If possible, I don't want to add extra flags to the invocation of the assembler and linker, so I am looking for a solution where the necessary modifications are just part of the source file.


Solution

  • You cannot reference the symbol like this because while it is now protected from interposition, it is still subject to the same behaviour any object-type symbol exported from a shared library is. To fix this, go through the GOT like with any other exported object-type symbol.

    Background

    The designers of the ELF ABI intended shared objects to be transparent to the main program. ELF ABI programs (but not shared objects) are wholy ignorant to the presence of shared objects and are written as if all symbols used by the program were statically linked into the program. This includes object-type symbols, to which direct access is permitted. E.g. the main program can do

    movq    g(%rip), %rax
    

    and gets the value of the same variable g your shared library uses. The way this works is that for all object-type symbols referenced by your main program but provided by a shared library, the linker looks up the size of the symbol at link time and allocates that much space in the BSS segment of the executable. The symbol (g in this case) is resolved to point to that space.

    At load time, the dynamic loader finds the shared library that defines g and copies the data for g from the data segment of the shared object into the space reserved in the BSS segment of the main executable and resolves the GOT entry for g to that address. This is called a copy relocation. Thus, the shared library, when accessing g will access the same variable the main program can access. (If the main program does not access g, copy relocation does not take place and g is resolved to its definition within the shared library's data/BSS segment)

    However, this scheme only works if the shared library accesses the symbol through the GOT as the symbol is not relocated with the shared library. Thus, you must go through the GOT to access the symbol.

    I.e. do

            movq g@GOTPCREL(%rip), %rax  # find the address of g
            movq (%rax), %rax            # load the value of g
    

    The address of g will not change while the program is running, so it suffices to do this once at the beginning of your code. The overhead should be low.

    Workarounds

    Workarounds include:

    • consider making the symbol hidden and only exposing it to the main executable through an accessor function, returning its address. You can use map files (version scripts) to set the visibility for all functions in your library in one spot, which may be easier than annotating the symbols in the source files.

    • if it doesn't matter if the main executable and your library see the same address for the symbol (e.g. if it's a constant), you can provide a hidden alias for the symbol and use that for internal references

    • you can use -Bsymbolic to have the shared library always use its own copy of the symbol, even if it is subject to copy relocation. Be aware that this effectively disables the ability to share variables between shared library and main executable. You'll also not be able to compare function pointers for equality correctly. This option should not be used in production for this reason.

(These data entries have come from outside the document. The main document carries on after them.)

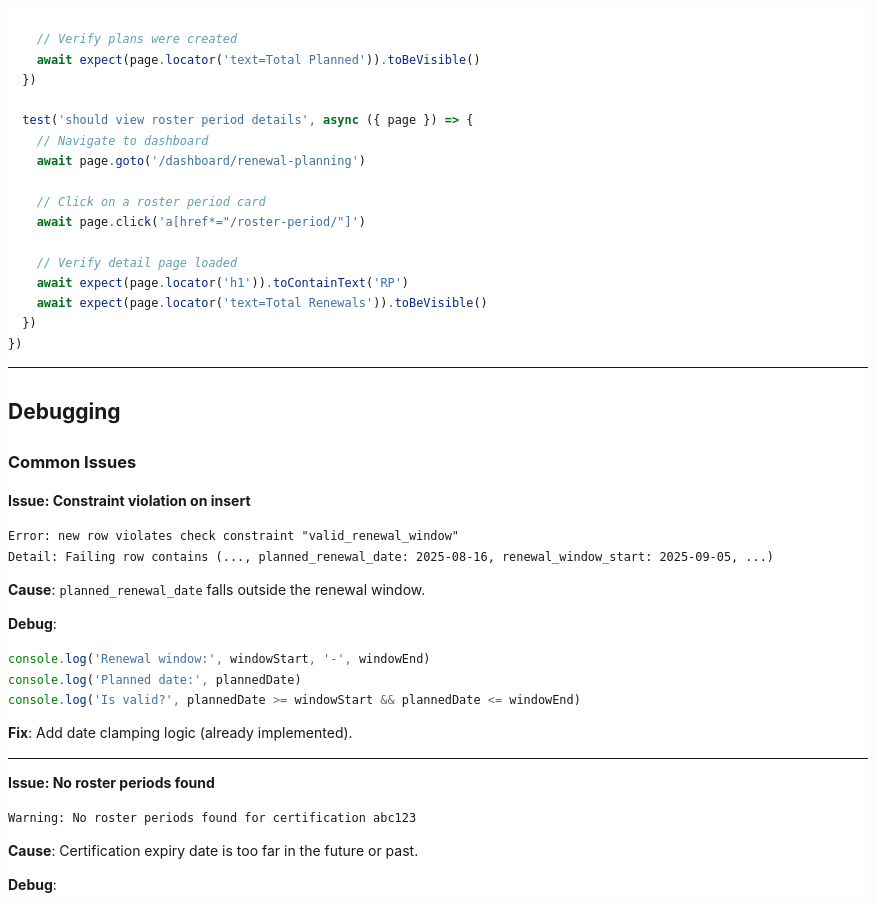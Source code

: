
 ```typescript

    // Verify plans were created
    await expect(page.locator('text=Total Planned')).toBeVisible()
  })

  test('should view roster period details', async ({ page }) => {
    // Navigate to dashboard
    await page.goto('/dashboard/renewal-planning')

    // Click on a roster period card
    await page.click('a[href*="/roster-period/"]')

    // Verify detail page loaded
    await expect(page.locator('h1')).toContainText('RP')
    await expect(page.locator('text=Total Renewals')).toBeVisible()
  })
})
```

---

## Debugging

### Common Issues

**Issue: Constraint violation on insert**

```
Error: new row violates check constraint "valid_renewal_window"
Detail: Failing row contains (..., planned_renewal_date: 2025-08-16, renewal_window_start: 2025-09-05, ...)
```

**Cause**: `planned_renewal_date` falls outside the renewal window.

**Debug**:

```typescript
console.log('Renewal window:', windowStart, '-', windowEnd)
console.log('Planned date:', plannedDate)
console.log('Is valid?', plannedDate >= windowStart && plannedDate <= windowEnd)
```

**Fix**: Add date clamping logic (already implemented).

---

**Issue: No roster periods found**

```
Warning: No roster periods found for certification abc123
```

**Cause**: Certification expiry date is too far in the future or past.

**Debug**:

    • If you cannot use an accessor function for some reason, you could detour the exported symbol through a pointer, only allowing copy-relocations on the pointer:

              .bss
              .globl local_g
              .hidden local_g
      local_g:
              .space 8
              .data
              .globl g
      g:      .quad local_g
      

      In the main binary, declare g as holding a pointer to the variable and dereference it to access the variable. Consider declariing it const so it cannot be dereferenced by accident. Note that this approach performs worse than going through the GOT for accesses from other shared objects to the symbol.

    • You can use -mno-direct-extern-access during compilation of all program parts and linking (shared library and main executable) to avoid copy relocations (you might also need to link all parts with -Wz,nocopyreloc. Note that shared libraries compiled such are ABI-incompatible to main programs that were compiled without this option and must not be linked to them. The other way round is ok.

    The best option however is to just go through the GOT as with any other global symbol.